Boston Federal Reserve President Rosengren joins other Fed presidents in speaking out about fighting low inflation:

“Japan’s experience and now Europe’s current situation both indicate that indifference to very low inflation rates can generate a significant loss of confidence in the ability of a central bank to hit its inflation goal”

Kevin Drum echos Resengren’s fears by pointing out that Central Banks are worrying about the wrong part of their credibility:

“the US, Japan, and Europe “have persistently undershot their own inflation targets despite having enormous incentives to at least meet them as they try to recover from the Great Recession…. How do we know whether this is due to lack of will; lack of technical firepower; or lack of political support? And how long does it take before markets decide it doesn’t much matter? After all, at some point there’s no practical difference between unwillingness and inability…. The longer this goes on, the more their credibility gets shredded. It’s a mystery why this isn’t an issue of bigger concern.”

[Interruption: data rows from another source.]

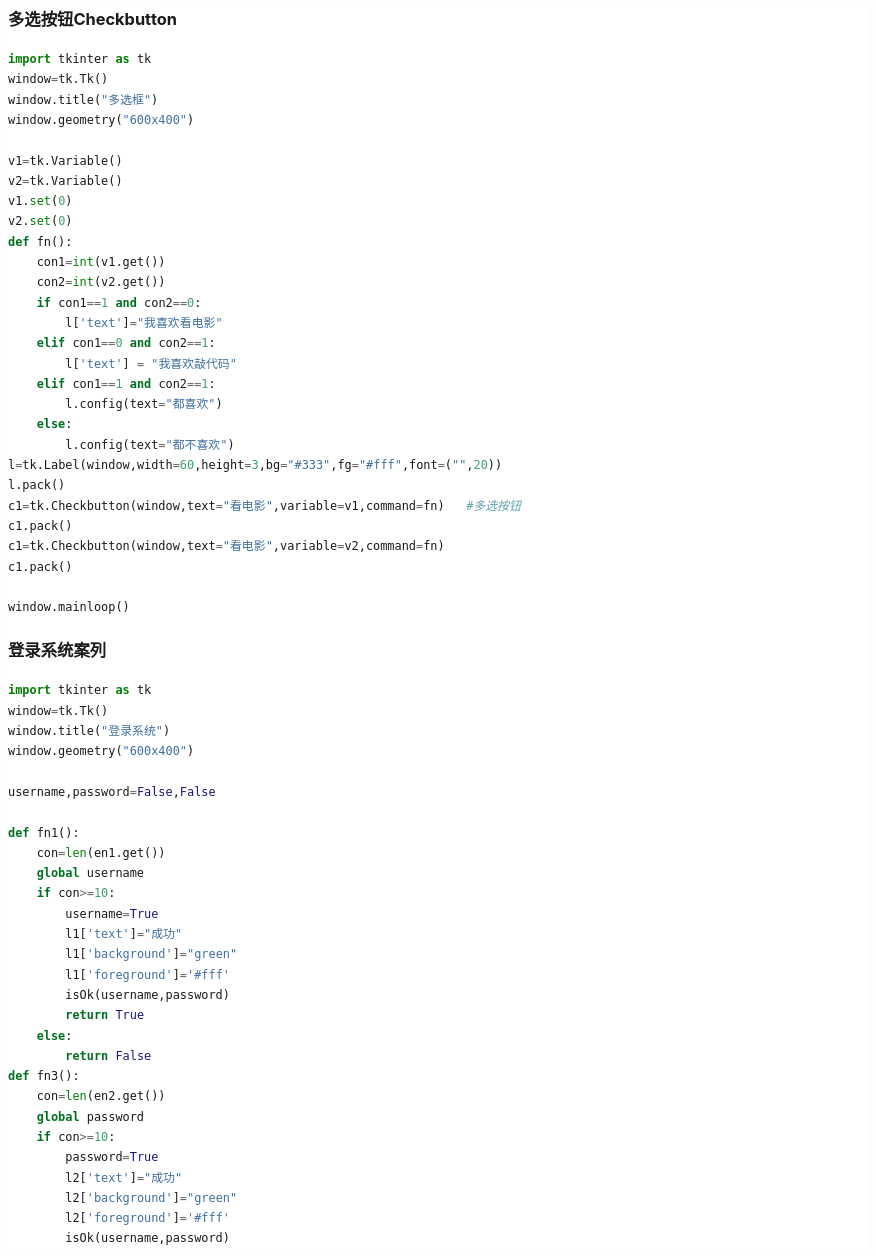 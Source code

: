 ### 多选按钮Checkbutton

```py
import tkinter as tk
window=tk.Tk()
window.title("多选框")
window.geometry("600x400")

v1=tk.Variable()
v2=tk.Variable()
v1.set(0)
v2.set(0)
def fn():
    con1=int(v1.get())
    con2=int(v2.get())
    if con1==1 and con2==0:
        l['text']="我喜欢看电影"
    elif con1==0 and con2==1:
        l['text'] = "我喜欢敲代码"
    elif con1==1 and con2==1:
        l.config(text="都喜欢")
    else:
        l.config(text="都不喜欢")
l=tk.Label(window,width=60,height=3,bg="#333",fg="#fff",font=("",20))
l.pack()
c1=tk.Checkbutton(window,text="看电影",variable=v1,command=fn)   #多选按钮
c1.pack()
c1=tk.Checkbutton(window,text="看电影",variable=v2,command=fn)
c1.pack()

window.mainloop()
```

### 登录系统案列

```py
import tkinter as tk
window=tk.Tk()
window.title("登录系统")
window.geometry("600x400")

username,password=False,False

def fn1():
    con=len(en1.get())
    global username
    if con>=10:
        username=True
        l1['text']="成功"
        l1['background']="green"
        l1['foreground']='#fff'
        isOk(username,password)
        return True
    else:
        return False
def fn3():
    con=len(en2.get())
    global password
    if con>=10:
        password=True
        l2['text']="成功"
        l2['background']="green"
        l2['foreground']='#fff'
        isOk(username,password)
```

Goldman Sachs Chief Economist Jan Hatzius: Goldman Disagrees With The Fed On Labor Market Slack:

“We disagree with the [FOMC’s] view on labor market slack. While the unemployment rate is now below 6% and the explicit phrase in the FOMC statement that ‘…underutilization of labor resources is gradually diminishing…’ is factually correct, the implicit notion that underutilization is no longer ‘significant’–the term used in the July and September statement–looks inconsistent with the employment and wage data…”

Goldman’s position is supported by alternate measures of labor market slack, which are still high according to Chico Harlan of Wonkblog:

“One key measuring stick is the underemployment rate, which economists describe as a truer sense of the labor market because it takes into account those who’ve given up looking for work and those who want full-time jobs but can only find part-time. In October, the underemployment rate fell to 11.5 percent, compared with 11.8 percent in September and 13.7 percent a year ago. When the economy is at its best, the underemployment rate lags about four points behind the unemployment rate.”

Ben Casselman of FiveThrityEight, looking at the employment numbers tweets:

Our employment recovery has been slow and the Washington Post writes about what may happen to Federal employees if Senator Ron Johnson (R-WI) gets his way as the chairman of the Senate Homeland Security and Governmental Affairs Committee which oversees the government’s workforce.

“While Johnson feels it is “way too premature” to discuss specific reductions in the number of workers, he said “the federal government is way larger than it should be” and a smaller government would need fewer employees.His deficit-reduction report recommended cutting federal employees by 10 percent and federal contractors by 15 percent.”

If the government was to reduce its workforce by the amount Senator Johnson proposes, the estimated reduction would be about 1.7 to 2 million jobs. That would offset approximately the last 7 to 9 months of job growth. The cuts threaten the recovery and seem to not account for the fact that the federal government now employs the fewest people since 1966 and “data going back to 1939 would show no point where the federal government’s share of employment was so low (than now).”